Due to the blockchain and information backing music NFTs, difficulties of giving up intellectual property rights are reduced.
Blockchains also help track content usage and distribution.
Artists can now be paid directly.
Snoop Dogg may represent what happens when independent musicians sign with major labels.
He and other Web3 inhabitants have raised awareness of potential listen-and-earn rewards through music NFTs.
Music NFTs haven’t seen the same growth as PFP NFTs, but their utility and functionality has grown beyond merely being audio files.
The creative economy has been changed by Web3 and blockchain infrastructure.
Creator economies are built for Web3
Web3 is the next edition of the internet, and it benefits creators and creatives.
Because Web3’s infrastructure is founded on blockchain, artists want autonomy and transparency.
Data governance, management, and ownership are not Web2 ideals.
It also allows users to own and profit from their work.
“What I found in my pursuit of continued creative autonomy in web3 last year was freedom and the ability to exhale for the first time in a long time. It’s been a nonstop rollercoaster of ideation, creation and execution.”
— cdixon.eth (@cdixon) January 7, 2022
Following in the footsteps of YouTube, platforms are gradually incorporating Web3-based ownership elements into their models.
Its revenue streams include smart contracts, royalties, and other revenue streams.
Due of provenance, Web3 ownership helps both creators and their communities.
Given that content license may be captured on blockchain networks, the idea is to put an end to continuous piracy.
Music industry’s anti-piracy operations putting the focus on NFTs and the metaverse https://t.co/akSkAr9IsC @CMU pic.twitter.com/gvqAIyTm7b
— Adrian Fusiarski (@Buzzsonic) February 16, 2022
Web3 emerged with the rise of NFTs and touched several industries.
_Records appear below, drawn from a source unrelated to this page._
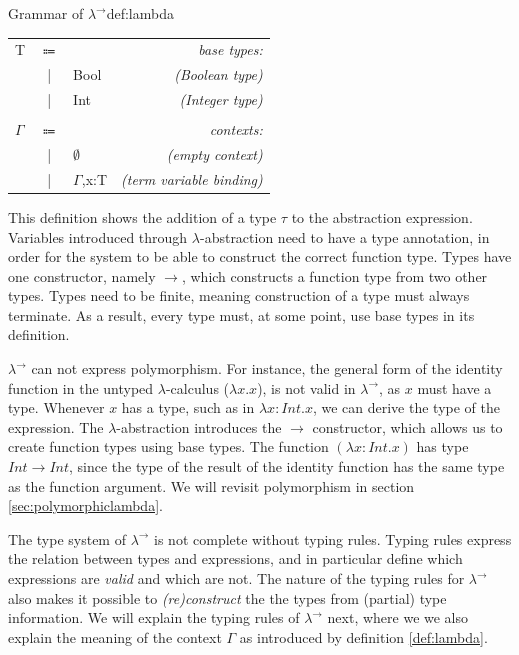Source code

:\begin{definitiontitled}{Grammar of $\lambda^{\rightarrow}$}{def:lambda}
\begin{changemargin}{-0.5cm}{0cm}
\begin{minipage}[b]{0.40\linewidth}
\begin{tabular}{lclr}
\\
T       & $\Coloneqq$ &                             & \textit{base types:} \\
        & |     & Bool                             & \textit{(Boolean type)} \\
        & |     & Int                              & \textit{(Integer type)} \\
\\
$\Gamma$& $\Coloneqq$ &                             & \textit{contexts:} \\
        & |     & $\emptyset$                      & \textit{(empty context)} \\
        & |     & $\Gamma$,x:T                     & \textit{(term variable binding)} \\
\end{tabular}
\end{minipage}
\end{changemargin}
\end{definitiontitled}

This definition shows the addition of a type $\tau$ to the abstraction expression.
Variables introduced through $\lambda$-abstraction need to have a type annotation, in order for the system to be able to construct the correct function type.
Types have one constructor, namely $\rightarrow$, which constructs a function type from two other types.
Types need to be finite, meaning construction of a type must always terminate.
As a result, every type must, at some point, use base types in its definition.

$\lambda^\rightarrow$ can not express polymorphism.
For instance, the general form of the identity function in the untyped $\lambda$-calculus ($\lambda x.x$), is not valid in $\lambda^\rightarrow$, as $x$ must have a type.
Whenever $x$ has a type, such as in $\lambda x:Int.x$, we can derive the type of the expression.
The $\lambda$-abstraction introduces the $\rightarrow$ constructor, which allows us to create function types using base types.
The function $(\lambda x:Int.x)$ has type $Int \rightarrow Int$, since the type of the result of the identity function has the same type as the function argument.
We will revisit polymorphism in section \ref{sec:polymorphiclambda}.

The type system of $\lambda^\rightarrow$ is not complete without typing rules.
Typing rules express the relation between types and expressions, and in particular define which expressions are \textit{valid} and which are not.
The nature of the typing rules for $\lambda^\rightarrow$ also makes it possible to \textit{(re)construct} the the types from (partial) type information.
We will explain the typing rules of $\lambda^\rightarrow$ next, where we we also explain the meaning of the context $\Gamma$ as introduced by definition \ref{def:lambda}.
Beyond visual and musical arts, blockchain and Web3 have influenced significant actors in gaming.
Ryan Watt, former YouTube head of gaming, is now CEO of Polygon Studios, a blockchain gaming and Web3 studio.
As blockchain gaming gets more popular, the creator and streamer will converge.
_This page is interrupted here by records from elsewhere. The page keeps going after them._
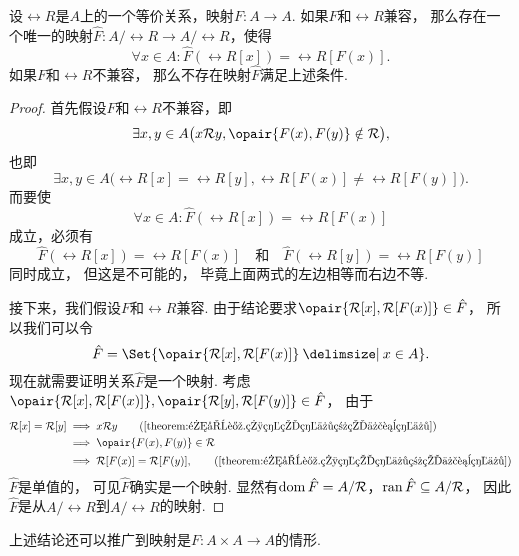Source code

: \begin{theorem}\label{theorem:集合论.与等价关系兼容的映射的性质}
设\(\rel{R}\)是\(A\)上的一个等价关系，映射\(F\colon A \to A\).
如果\(F\)和\(\rel{R}\)兼容，
那么存在一个唯一的映射\(\hat{F}\colon A/\rel{R} \to A/\rel{R}\)，使得\[
	\forall x \in A:
	\hat{F}(\rel{R}[x]) = \rel{R}[F(x)].
\]
如果\(F\)和\(\rel{R}\)不兼容，
那么不存在映射\(\hat{F}\)满足上述条件.
\begin{proof}
首先假设\(F\)和\(\rel{R}\)不兼容，即\[
	\exists x,y \in A \bigl(
		x \rel{R} y,
		\opair{F(x),F(y)} \notin \rel{R}
	\bigr),
\]
也即\[
	\exists x,y \in A \bigl(
		\rel{R}[x] = \rel{R}[y],
		\rel{R}[F(x)] \neq \rel{R}[F(y)]
	\bigr).
\]
而要使\[
	\forall x \in A:
	\hat{F}(\rel{R}[x]) = \rel{R}[F(x)]
\]成立，必须有\[
	\hat{F}(\rel{R}[x])
	= \rel{R}[F(x)]
	\quad\text{和}\quad
	\hat{F}(\rel{R}[y])
	= \rel{R}[F(y)]
\]同时成立，
但这是不可能的，
毕竟上面两式的左边相等而右边不等.

接下来，我们假设\(F\)和\(\rel{R}\)兼容.
由于结论要求\(\opair{\rel{R}[x],\rel{R}[F(x)]} \in \hat{F}\)，
所以我们可以令\[
	\hat{F} = \Set{ \opair{\rel{R}[x],\rel{R}[F(x)]} \given x \in A }.
\]
现在就需要证明关系\(\hat{F}\)是一个映射.
考虑\(\opair{\rel{R}[x],\rel{R}[F(x)]},
\opair{\rel{R}[y],\rel{R}[F(y)]} \in \hat{F}\)，
由于\begin{align*}
	\rel{R}[x] = \rel{R}[y]
	&\implies
	x \rel{R} y
	\tag{\cref{theorem:集合论.相等的等价类的代表等价}} \\
	&\implies
	\opair{F(x),F(y)} \in \rel{R} \\
	&\implies
	\rel{R}[F(x)] = \rel{R}[F(y)],
	\tag{\cref{theorem:集合论.相等的等价类的代表等价}}
\end{align*}
\(\hat{F}\)是单值的，
可见\(\hat{F}\)确实是一个映射.
显然有\(\operatorname{dom} \hat{F} = A/\mathcal{R}\)，\(\operatorname{ran} \hat{F} \subseteq A/\mathcal{R}\)，
因此\(\hat{F}\)是从\(A/\rel{R}\)到\(A/\rel{R}\)的映射.
\end{proof}
\end{theorem}
上述结论还可以推广到映射是\(F\colon A \times A \to A\)的情形.

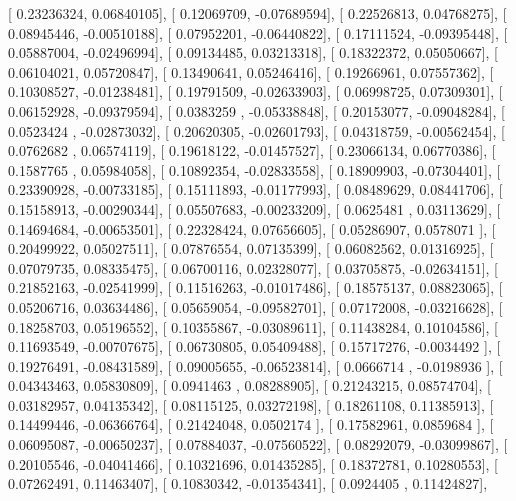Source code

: \documentclass{article}
\begin{document}
       [ 0.23236324,  0.06840105],
       [ 0.12069709, -0.07689594],
       [ 0.22526813,  0.04768275],
       [ 0.08945446, -0.00510188],
       [ 0.07952201, -0.06440822],
       [ 0.17111524, -0.09395448],
       [ 0.05887004, -0.02496994],
       [ 0.09134485,  0.03213318],
       [ 0.18322372,  0.05050667],
       [ 0.06104021,  0.05720847],
       [ 0.13490641,  0.05246416],
       [ 0.19266961,  0.07557362],
       [ 0.10308527, -0.01238481],
       [ 0.19791509, -0.02633903],
       [ 0.06998725,  0.07309301],
       [ 0.06152928, -0.09379594],
       [ 0.0383259 , -0.05338848],
       [ 0.20153077, -0.09048284],
       [ 0.0523424 , -0.02873032],
       [ 0.20620305, -0.02601793],
       [ 0.04318759, -0.00562454],
       [ 0.0762682 ,  0.06574119],
       [ 0.19618122, -0.01457527],
       [ 0.23066134,  0.06770386],
       [ 0.1587765 ,  0.05984058],
       [ 0.10892354, -0.02833558],
       [ 0.18909903, -0.07304401],
       [ 0.23390928, -0.00733185],
       [ 0.15111893, -0.01177993],
       [ 0.08489629,  0.08441706],
       [ 0.15158913, -0.00290344],
       [ 0.05507683, -0.00233209],
       [ 0.0625481 ,  0.03113629],
       [ 0.14694684, -0.00653501],
       [ 0.22328424,  0.07656605],
       [ 0.05286907,  0.0578071 ],
       [ 0.20499922,  0.05027511],
       [ 0.07876554,  0.07135399],
       [ 0.06082562,  0.01316925],
       [ 0.07079735,  0.08335475],
       [ 0.06700116,  0.02328077],
       [ 0.03705875, -0.02634151],
       [ 0.21852163, -0.02541999],
       [ 0.11516263, -0.01017486],
       [ 0.18575137,  0.08823065],
       [ 0.05206716,  0.03634486],
       [ 0.05659054, -0.09582701],
       [ 0.07172008, -0.03216628],
       [ 0.18258703,  0.05196552],
       [ 0.10355867, -0.03089611],
       [ 0.11438284,  0.10104586],
       [ 0.11693549, -0.00707675],
       [ 0.06730805,  0.05409488],
       [ 0.15717276, -0.0034492 ],
       [ 0.19276491, -0.08431589],
       [ 0.09005655, -0.06523814],
       [ 0.0666714 , -0.0198936 ],
       [ 0.04343463,  0.05830809],
       [ 0.0941463 ,  0.08288905],
       [ 0.21243215,  0.08574704],
       [ 0.03182957,  0.04135342],
       [ 0.08115125,  0.03272198],
       [ 0.18261108,  0.11385913],
       [ 0.14499446, -0.06366764],
       [ 0.21424048,  0.0502174 ],
       [ 0.17582961,  0.0859684 ],
       [ 0.06095087, -0.00650237],
       [ 0.07884037, -0.07560522],
       [ 0.08292079, -0.03099867],
       [ 0.20105546, -0.04041466],
       [ 0.10321696,  0.01435285],
       [ 0.18372781,  0.10280553],
       [ 0.07262491,  0.11463407],
       [ 0.10830342, -0.01354341],
       [ 0.0924405 ,  0.11424827],
\end{document}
With more initiatives in the works, more content is needed to attract new users and keep existing ones engaged.
Web3 is slowly changing not only who consumes content but also how it is created.
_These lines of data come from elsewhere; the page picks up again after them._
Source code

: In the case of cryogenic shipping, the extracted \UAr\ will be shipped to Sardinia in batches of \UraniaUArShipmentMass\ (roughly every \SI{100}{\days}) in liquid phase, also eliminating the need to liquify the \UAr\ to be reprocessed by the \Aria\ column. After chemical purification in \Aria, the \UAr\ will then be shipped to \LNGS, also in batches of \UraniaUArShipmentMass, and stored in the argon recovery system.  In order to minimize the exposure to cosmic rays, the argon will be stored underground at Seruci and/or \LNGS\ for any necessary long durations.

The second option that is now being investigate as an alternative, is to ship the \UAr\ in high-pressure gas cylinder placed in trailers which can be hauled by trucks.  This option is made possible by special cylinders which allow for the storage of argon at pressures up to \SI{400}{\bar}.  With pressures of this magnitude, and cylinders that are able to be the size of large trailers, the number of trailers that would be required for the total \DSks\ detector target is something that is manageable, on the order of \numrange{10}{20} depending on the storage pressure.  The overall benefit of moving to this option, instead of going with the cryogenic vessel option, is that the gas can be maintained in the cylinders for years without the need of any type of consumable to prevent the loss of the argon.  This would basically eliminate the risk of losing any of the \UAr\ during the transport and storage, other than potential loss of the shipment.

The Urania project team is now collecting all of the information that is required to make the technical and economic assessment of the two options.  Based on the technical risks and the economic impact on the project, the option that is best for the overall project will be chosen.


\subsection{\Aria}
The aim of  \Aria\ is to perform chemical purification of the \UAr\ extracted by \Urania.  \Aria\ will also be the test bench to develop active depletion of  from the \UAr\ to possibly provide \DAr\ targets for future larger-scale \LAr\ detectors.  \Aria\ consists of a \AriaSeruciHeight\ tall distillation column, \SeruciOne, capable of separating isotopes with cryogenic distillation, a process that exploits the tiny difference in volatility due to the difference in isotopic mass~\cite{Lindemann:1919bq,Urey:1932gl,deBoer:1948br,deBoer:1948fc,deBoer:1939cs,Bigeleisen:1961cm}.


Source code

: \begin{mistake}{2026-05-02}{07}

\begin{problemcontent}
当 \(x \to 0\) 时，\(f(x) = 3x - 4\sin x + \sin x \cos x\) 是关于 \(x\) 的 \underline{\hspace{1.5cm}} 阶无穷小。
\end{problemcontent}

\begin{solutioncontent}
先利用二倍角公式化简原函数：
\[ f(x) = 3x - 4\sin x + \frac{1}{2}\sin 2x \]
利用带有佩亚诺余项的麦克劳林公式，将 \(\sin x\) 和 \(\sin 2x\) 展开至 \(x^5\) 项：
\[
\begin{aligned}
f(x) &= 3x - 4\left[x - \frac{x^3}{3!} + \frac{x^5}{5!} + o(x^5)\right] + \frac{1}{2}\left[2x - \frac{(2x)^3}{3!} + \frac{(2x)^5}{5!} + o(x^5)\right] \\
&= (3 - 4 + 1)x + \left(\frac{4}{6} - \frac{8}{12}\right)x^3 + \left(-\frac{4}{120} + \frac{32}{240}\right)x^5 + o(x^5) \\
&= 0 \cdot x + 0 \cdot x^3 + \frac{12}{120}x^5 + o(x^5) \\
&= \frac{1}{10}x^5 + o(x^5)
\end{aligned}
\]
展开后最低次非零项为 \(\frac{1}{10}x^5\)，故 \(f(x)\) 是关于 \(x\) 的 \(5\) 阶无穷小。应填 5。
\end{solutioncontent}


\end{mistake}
Snoop Dogg’s collaboration with FaZe Clan shows that creators are no longer bound by industry.
Creators, streamers, and gamers will no longer need to rely on centralized platforms like YouTube or Twitch to monetise their work.
Artists are using Web3’s decentralized feature for the greater good, not only for financial gain.
Consider the Russian protest organization Pussy Riot, which uses its platform to help UkraineDAO.
Web3 can thus help citizens interact and act without the customary red tape.
Web3 has only lately entered the media lexicon and is already causing massive industry shifts.
Snoop Dogg, as an early adopter of Web3, may be setting an example for other creators to follow.